== GIVEN RECORDS ==

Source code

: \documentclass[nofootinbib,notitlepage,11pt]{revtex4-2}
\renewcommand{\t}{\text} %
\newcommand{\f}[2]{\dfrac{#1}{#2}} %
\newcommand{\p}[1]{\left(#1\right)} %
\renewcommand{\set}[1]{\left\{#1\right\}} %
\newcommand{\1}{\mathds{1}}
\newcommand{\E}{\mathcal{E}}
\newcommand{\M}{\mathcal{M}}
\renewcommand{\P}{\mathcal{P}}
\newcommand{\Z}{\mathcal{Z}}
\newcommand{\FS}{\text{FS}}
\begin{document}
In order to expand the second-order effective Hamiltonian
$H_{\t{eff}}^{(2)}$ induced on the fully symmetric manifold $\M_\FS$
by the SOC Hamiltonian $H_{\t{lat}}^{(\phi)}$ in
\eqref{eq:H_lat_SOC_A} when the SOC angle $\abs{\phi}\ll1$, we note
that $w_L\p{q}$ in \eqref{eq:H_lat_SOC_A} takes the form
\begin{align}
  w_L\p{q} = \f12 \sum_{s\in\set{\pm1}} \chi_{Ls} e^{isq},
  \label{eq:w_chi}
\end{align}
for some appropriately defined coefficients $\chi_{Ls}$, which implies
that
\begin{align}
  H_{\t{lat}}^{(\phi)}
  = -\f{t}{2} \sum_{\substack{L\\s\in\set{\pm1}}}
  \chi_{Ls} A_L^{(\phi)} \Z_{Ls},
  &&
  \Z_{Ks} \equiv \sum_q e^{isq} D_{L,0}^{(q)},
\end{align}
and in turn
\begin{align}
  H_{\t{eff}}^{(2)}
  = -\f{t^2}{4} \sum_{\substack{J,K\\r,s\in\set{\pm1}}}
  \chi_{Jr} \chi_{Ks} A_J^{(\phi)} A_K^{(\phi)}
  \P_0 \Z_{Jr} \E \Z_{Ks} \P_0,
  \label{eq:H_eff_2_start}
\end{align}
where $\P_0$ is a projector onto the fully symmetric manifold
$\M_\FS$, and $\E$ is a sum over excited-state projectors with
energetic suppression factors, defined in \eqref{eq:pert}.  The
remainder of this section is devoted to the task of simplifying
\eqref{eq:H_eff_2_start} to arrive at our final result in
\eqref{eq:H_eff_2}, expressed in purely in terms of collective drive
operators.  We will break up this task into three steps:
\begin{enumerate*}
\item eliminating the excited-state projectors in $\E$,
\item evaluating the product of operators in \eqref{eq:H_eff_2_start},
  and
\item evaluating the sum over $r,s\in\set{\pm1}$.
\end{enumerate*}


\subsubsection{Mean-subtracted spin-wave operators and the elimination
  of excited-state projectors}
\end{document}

===

◆ **PROBLEM STATEMENT**: Match on "operators": copy every line in the records that has it.

◆ **RESULT OF THE TASK**:
operators.  We will break up this task into three steps:
\item evaluating the product of operators in \eqref{eq:H_eff_2_start},
\subsubsection{Mean-subtracted spin-wave operators and the elimination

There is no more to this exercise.